TASK:
Once you have read the records below, report how many lines contain the word "coinmap", and give nothing besides that number.
━━ MATERIAL SHOWN
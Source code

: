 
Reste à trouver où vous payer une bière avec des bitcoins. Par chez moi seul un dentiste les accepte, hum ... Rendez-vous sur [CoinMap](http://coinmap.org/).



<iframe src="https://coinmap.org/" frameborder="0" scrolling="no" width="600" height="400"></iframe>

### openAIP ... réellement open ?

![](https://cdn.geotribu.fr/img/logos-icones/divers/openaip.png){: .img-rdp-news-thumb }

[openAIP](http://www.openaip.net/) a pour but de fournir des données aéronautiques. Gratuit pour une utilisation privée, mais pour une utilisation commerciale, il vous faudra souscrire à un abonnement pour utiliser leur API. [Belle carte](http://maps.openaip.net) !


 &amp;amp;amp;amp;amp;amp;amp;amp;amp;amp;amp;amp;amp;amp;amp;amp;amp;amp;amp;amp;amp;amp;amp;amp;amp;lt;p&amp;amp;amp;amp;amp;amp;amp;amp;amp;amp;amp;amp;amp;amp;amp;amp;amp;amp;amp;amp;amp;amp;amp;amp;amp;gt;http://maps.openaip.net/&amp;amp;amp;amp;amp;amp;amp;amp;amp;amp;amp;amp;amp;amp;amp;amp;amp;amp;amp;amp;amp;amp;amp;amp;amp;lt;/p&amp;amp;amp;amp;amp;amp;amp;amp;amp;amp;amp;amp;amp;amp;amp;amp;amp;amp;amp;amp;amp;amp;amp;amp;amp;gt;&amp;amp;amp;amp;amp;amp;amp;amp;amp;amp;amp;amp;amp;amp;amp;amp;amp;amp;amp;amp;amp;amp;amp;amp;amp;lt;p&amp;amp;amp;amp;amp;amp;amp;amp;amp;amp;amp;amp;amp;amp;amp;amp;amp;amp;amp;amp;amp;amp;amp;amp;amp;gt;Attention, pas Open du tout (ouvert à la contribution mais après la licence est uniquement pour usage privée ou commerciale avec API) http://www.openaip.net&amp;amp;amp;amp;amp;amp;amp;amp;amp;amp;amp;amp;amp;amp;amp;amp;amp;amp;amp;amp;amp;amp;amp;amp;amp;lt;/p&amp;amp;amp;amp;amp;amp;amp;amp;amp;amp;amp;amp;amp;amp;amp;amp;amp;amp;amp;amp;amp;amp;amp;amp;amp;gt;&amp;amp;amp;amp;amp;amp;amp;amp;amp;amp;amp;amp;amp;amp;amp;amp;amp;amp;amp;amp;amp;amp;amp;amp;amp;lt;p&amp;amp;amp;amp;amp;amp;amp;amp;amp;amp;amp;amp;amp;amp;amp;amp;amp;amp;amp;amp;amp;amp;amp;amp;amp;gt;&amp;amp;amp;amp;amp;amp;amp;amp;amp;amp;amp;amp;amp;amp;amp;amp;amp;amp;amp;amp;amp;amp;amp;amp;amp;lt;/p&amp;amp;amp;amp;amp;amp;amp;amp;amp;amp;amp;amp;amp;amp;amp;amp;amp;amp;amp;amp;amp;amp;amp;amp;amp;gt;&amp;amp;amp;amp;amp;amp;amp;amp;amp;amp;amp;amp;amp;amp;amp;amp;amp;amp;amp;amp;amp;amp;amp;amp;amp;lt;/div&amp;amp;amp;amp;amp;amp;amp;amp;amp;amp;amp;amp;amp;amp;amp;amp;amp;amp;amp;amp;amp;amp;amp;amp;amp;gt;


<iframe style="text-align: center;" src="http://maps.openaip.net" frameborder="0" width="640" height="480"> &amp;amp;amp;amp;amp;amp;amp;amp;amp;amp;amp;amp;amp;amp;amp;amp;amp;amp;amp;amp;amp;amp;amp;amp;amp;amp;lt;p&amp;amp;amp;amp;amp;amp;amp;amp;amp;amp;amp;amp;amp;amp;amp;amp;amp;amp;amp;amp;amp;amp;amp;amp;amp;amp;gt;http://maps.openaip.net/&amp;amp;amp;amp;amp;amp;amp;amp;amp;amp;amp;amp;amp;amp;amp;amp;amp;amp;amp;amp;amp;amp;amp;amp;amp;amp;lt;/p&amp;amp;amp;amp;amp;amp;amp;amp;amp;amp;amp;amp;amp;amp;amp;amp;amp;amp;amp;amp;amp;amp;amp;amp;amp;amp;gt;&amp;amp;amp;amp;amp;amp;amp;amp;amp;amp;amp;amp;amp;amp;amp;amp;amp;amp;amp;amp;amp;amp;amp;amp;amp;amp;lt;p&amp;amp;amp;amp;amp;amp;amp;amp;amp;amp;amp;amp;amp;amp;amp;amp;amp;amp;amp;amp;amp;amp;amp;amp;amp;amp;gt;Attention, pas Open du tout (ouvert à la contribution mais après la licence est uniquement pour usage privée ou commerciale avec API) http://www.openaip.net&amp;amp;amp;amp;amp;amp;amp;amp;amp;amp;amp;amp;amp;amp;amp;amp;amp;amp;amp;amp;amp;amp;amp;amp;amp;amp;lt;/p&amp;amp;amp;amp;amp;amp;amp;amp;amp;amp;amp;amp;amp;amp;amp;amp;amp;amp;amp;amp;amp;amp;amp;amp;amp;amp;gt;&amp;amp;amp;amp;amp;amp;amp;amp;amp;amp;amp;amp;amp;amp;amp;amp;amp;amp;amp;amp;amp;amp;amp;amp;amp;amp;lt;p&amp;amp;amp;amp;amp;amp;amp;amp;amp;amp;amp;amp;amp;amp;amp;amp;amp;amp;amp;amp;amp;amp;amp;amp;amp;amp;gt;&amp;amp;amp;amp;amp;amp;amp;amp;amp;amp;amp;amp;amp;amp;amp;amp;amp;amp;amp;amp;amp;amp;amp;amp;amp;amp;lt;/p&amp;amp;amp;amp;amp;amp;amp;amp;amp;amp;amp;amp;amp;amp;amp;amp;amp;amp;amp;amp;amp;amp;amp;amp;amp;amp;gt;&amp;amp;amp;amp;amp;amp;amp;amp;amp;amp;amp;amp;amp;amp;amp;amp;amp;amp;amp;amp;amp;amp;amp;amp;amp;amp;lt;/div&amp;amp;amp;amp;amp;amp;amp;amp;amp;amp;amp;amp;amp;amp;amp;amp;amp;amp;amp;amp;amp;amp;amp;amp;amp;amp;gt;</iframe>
━━━━
EXERCISE ANSWER:
2